In a statement from Coach Hoiberg released earlier this morning, it was announced that the Wisconsin transfer who signed with the Nebraska Cornhuskers has decided not to attend Nebraska due to personal reasons. There are reports about academic eligibility, and so this is a great opportunity to remind you all of the absurd, arcane rules the NCAA has in place regarding academic progress toward core degree requirements versus major requirements for undergraduate transfers that are ancient and fail to recognize many schools’ changes to their own methods of degree progress put into place over the last few decades. After all, what is college sports but taking the opportunity to lash out at the stupidity of the NCAA on a regular basis, and I won’t miss this opportunity to do so!
King, a Wisconsin transfer, had yet to make it to campus. A source told me last week they were waiting for King to become academically eligible. https://t.co/QXGLsBjNkl— Christopher Heady (@heady_chris) June 19, 2020
King was a three star out of high school and received offers from the likes of Minnesota, Iowa State, Marquette, and Wake Forest. He verbally committed to the Wisconsin Badgers back in September 2015, and was in his third season this academic year playing for the Badgers.
King left in the middle of the season in late January citing a lack of fit with the Wisconsin program. While rumors leaked out that it might have been due in part to an incident where former Wisconsin strength and conditioning coach Erik Helland used a racial epithet in telling a story of his time in the NBA to a few players, King has suggested otherwise since that rumor leaked to the public. Helland was let go by the University of Wisconsin shortly thereafter.
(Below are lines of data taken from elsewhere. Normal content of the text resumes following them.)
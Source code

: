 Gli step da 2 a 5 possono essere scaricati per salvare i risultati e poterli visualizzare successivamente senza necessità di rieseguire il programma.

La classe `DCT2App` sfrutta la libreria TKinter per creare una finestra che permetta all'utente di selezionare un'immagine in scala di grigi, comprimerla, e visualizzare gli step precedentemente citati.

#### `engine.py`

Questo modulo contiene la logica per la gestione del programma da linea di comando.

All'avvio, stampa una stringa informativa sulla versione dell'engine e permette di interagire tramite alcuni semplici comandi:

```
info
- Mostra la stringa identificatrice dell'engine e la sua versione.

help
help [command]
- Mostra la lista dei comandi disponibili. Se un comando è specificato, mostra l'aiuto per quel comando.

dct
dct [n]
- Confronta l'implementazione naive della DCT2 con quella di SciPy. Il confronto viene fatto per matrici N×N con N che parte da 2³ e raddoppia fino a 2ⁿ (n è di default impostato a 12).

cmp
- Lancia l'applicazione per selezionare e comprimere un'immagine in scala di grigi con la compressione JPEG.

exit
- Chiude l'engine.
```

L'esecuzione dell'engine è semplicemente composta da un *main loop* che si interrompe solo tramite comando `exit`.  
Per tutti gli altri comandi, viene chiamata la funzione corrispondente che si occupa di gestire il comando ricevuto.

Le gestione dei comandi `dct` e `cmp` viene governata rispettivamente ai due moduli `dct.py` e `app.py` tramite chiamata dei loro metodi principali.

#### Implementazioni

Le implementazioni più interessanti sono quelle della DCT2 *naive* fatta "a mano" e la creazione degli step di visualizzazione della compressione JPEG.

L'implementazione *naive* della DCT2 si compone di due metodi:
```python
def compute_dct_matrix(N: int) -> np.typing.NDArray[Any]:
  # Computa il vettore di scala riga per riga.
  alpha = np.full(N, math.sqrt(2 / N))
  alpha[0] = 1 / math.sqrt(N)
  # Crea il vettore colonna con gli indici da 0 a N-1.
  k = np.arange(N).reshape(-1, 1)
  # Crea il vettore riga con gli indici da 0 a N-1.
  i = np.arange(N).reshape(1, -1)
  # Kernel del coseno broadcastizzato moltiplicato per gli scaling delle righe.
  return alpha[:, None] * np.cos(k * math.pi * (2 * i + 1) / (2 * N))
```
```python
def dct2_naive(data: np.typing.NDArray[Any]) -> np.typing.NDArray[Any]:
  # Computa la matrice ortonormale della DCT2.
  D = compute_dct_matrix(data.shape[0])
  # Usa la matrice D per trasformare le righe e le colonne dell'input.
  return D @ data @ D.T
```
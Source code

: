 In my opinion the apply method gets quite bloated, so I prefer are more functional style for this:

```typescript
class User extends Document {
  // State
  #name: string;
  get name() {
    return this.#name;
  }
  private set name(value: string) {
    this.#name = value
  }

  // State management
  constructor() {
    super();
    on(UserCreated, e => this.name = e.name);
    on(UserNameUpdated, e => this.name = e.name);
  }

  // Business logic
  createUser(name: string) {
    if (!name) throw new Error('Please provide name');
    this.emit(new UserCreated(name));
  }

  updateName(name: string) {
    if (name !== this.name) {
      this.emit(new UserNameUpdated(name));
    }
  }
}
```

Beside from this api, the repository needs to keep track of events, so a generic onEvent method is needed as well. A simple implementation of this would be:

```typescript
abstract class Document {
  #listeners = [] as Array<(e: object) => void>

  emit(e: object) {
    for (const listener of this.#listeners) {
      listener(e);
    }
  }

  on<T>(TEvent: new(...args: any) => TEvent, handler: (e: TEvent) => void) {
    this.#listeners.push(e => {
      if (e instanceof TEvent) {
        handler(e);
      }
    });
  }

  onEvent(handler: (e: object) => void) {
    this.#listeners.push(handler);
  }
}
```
Kobe King verbally committed to the Huskers at the end of January. He signed his letter as a transfer on April 15 (signing day). King was recently selected the No. 7 best transfer of the off-season by CBS. Having two Kobes on the team would have been great, and his experience in the Big Ten was a needed boost to a yet again revamped roster. His “departure” now leaves an open scholarship available on the team.